Logo Polskiego Radia
PAP
Aneta Hołówek 11.01.2012

Hołowczyc przestaje już marzyć o podium

Z powodu awarii wspomagania układu hamulcowego samochód Krzysztofa Hołowczyca utknął na trasie 10. etapu Rajdu Dakar.
Krzysztof Hołowczyc zwyciężył w 5. etapie Rajdu DakarKrzysztof Hołowczyc zwyciężył w 5. etapie Rajdu Dakarfot.PAP/EPA/CEZARO DE LUCA

Polski kierowca na trasie 10. etapu rajdu miał ogromnego pecha. Pierwszy raz Krzysztof Hołowczyc zatrzymał się już na 48. kilometrze odcinka specjalnego z Iquique do Arici. Po prowizorycznej naprawie olsztynianin wrócił na trasę, ale na pierwszym pomiarze czasu miał 51 minut straty do lidera.

To nie był jednak koniec kłopotów Hołowczyca. Kierowca ponownie miał - trwający ponad 35 minut - przymusowy postój na 232. kilometrze odcinka specjalnego.

Na piątym punkcie nawigacyjnym, w odległości około 140 km od mety, tracił do pierwszej załogi już prawie dwie godziny.

Według informacji menedżera Hołowczyca, załodze udało się co prawda naprawić przewód, jednak układ wspomagania kierownicy nie zadziałał. Polak z belgijskim pilotem Jean-Markiem Fortinem pokonali kolejne kilometry, ale na dużych wydmach nie dało się jechać szybko i skutecznie bez wspomagania.

W efekcie auto dość szybko się zakopało. Przejeżdżający pojazd innej ekipy próbował im pomóc, ale w kulminacyjnym momencie zerwała się lina holownicza i Mini wpadło w piaszczysty dół, zakopując się tym razem kompletnie.

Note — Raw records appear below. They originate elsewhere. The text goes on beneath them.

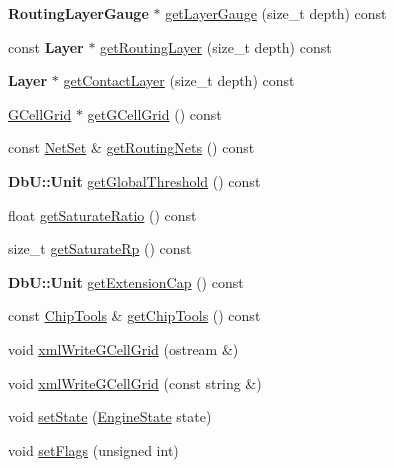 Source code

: \begin{DoxyCompactItemize}
{\bf Routing\-Layer\-Gauge} $\ast$ \hyperlink{classKatabatic_1_1KatabaticEngine_a93f9c18075b02f7fd7ba03d951f6be56}{get\-Layer\-Gauge} (size\-\_\-t depth) const 
\item 
const {\bf Layer} $\ast$ \hyperlink{classKatabatic_1_1KatabaticEngine_a3dcc03dc20b0bdca03772901316ba6b3}{get\-Routing\-Layer} (size\-\_\-t depth) const 
\item 
{\bf Layer} $\ast$ \hyperlink{classKatabatic_1_1KatabaticEngine_a2b7ddb281e0b785b5d28d284bdd1f77c}{get\-Contact\-Layer} (size\-\_\-t depth) const 
\item 
\hyperlink{classKatabatic_1_1GCellGrid}{G\-Cell\-Grid} $\ast$ \hyperlink{classKatabatic_1_1KatabaticEngine_a0702328522e94ca9705222cd5b9e9c6d}{get\-G\-Cell\-Grid} () const 
\item 
const \hyperlink{classKatabatic_1_1KatabaticEngine_a92ed88f9aecd2f195089c4029fa8bcc7}{Net\-Set} \& \hyperlink{classKatabatic_1_1KatabaticEngine_a7b752887b598b0244207f36eb13b9149}{get\-Routing\-Nets} () const 
\item 
{\bf Db\-U\-::\-Unit} \hyperlink{classKatabatic_1_1KatabaticEngine_ae375ec4d6fe84babba01c056a32d5a83}{get\-Global\-Threshold} () const 
\item 
float \hyperlink{classKatabatic_1_1KatabaticEngine_a1563b5789b3cd5db8dc6fc1cc069dc82}{get\-Saturate\-Ratio} () const 
\item 
size\-\_\-t \hyperlink{classKatabatic_1_1KatabaticEngine_a929aa539d03f19c7edbf6b34d7ec30a3}{get\-Saturate\-Rp} () const 
\item 
{\bf Db\-U\-::\-Unit} \hyperlink{classKatabatic_1_1KatabaticEngine_a7b6417a63eaf4f4d3f423dbdb8c13302}{get\-Extension\-Cap} () const 
\item 
const \hyperlink{classKatabatic_1_1ChipTools}{Chip\-Tools} \& \hyperlink{classKatabatic_1_1KatabaticEngine_a53565592ca14ec9f302d068327d846c8}{get\-Chip\-Tools} () const 
\item 
void \hyperlink{classKatabatic_1_1KatabaticEngine_aecbe8bdcc61024a7539de3ea932c5e06}{xml\-Write\-G\-Cell\-Grid} (ostream \&)
\item 
void \hyperlink{classKatabatic_1_1KatabaticEngine_a78394ac380a0fa462f268dcc2becc50e}{xml\-Write\-G\-Cell\-Grid} (const string \&)
\item 
void \hyperlink{classKatabatic_1_1KatabaticEngine_a2391b9bfcb773398b9661b5ac0ef1a30}{set\-State} (\hyperlink{namespaceKatabatic_ab9e409db5feff0bdbc85e90e2a029cda}{Engine\-State} state)
\item 
void \hyperlink{classKatabatic_1_1KatabaticEngine_aeb14f94914af58657a0dc2f50ec98df5}{set\-Flags} (unsigned int)

\end{DoxyCompactItemize}
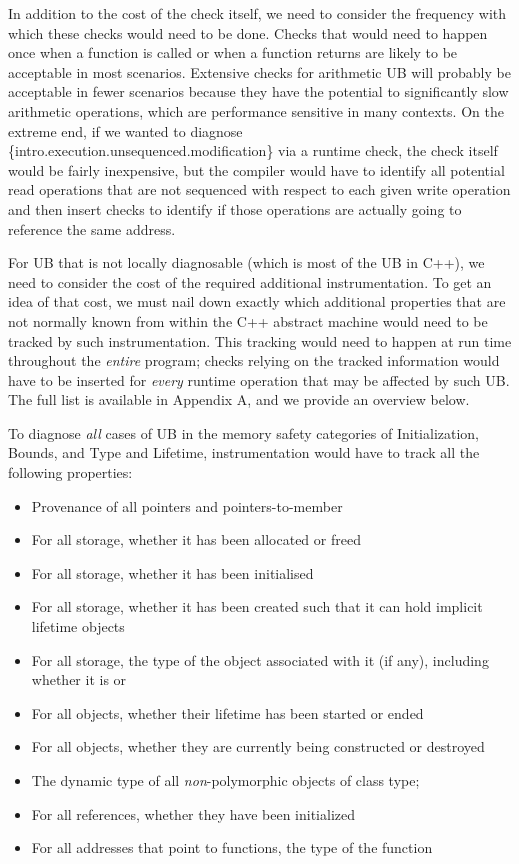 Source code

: In addition to the cost of the check itself, we need to consider the frequency with which these checks would need to be done. Checks that would need to happen once when a function is called or when a function returns are likely to be acceptable in most scenarios. Extensive checks for arithmetic UB will probably be acceptable in fewer scenarios because they have the potential to significantly slow arithmetic operations, which are performance sensitive in many contexts. On the extreme end, if we wanted to diagnose \{intro.execution.unsequenced.modification\} via a runtime check, the check itself would be fairly inexpensive, but the compiler would have to identify all potential read operations that are not sequenced with respect to each given write operation and then insert checks to identify if those operations are actually going to reference the same address.

For UB that is not locally diagnosable (which is most of the UB in C++), we need to consider the cost of the required additional instrumentation. To get an idea of that cost, we must nail down exactly which additional properties that are not normally known from within the C++ abstract machine would need to be tracked by such instrumentation. This tracking would need to happen at run time throughout the \emph{entire} program; checks relying on the tracked information would have to be inserted for \emph{every} runtime operation that may be affected by such UB.
The full list is available in Appendix A, and we provide an overview below.

To diagnose \emph{all} cases of UB in the memory safety categories of Initialization, Bounds, and Type and Lifetime, instrumentation would have to track all the following properties:

\begin{itemize}
\item Provenance of all pointers and pointers-to-member
\item For all storage, whether it has been allocated or freed
\item For all storage, whether it has been initialised
\item For all storage, whether it has been created such that it can hold implicit lifetime objects
\item For all storage, the type of the object associated with it (if any), including whether it is  or 
\item For all objects, whether their lifetime has been started or ended
\item For all objects, whether they are currently being constructed or destroyed
\item The dynamic type of all \emph{non}-polymorphic objects of class type;
\item For all references, whether they have been initialized
\item For all addresses that point to  functions, the type of the function
\end{itemize}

Trwa naprawa uszkodzonych elementów samochodu, żeby Hołowczyc mógł samodzielnie dojechać do mety i ukończyć odcinek. Holowanie samochodu przez 150 km po wydmach jest niemożliwe. Okazało się też, że podczas wcześniejszej próby holowania uszkodzony został przód Mini, w tym chłodnica.

Środowy etap wygrał Hiszpan Nani Roma, który uzyskał czas 3:59.37. Za nim, ze stratą 21 sekund, odcinek ukończył Francuz Stephane Peterhansel (obaj Mini), który umocnił się na pozycji lidera klasyfikacji generalnej.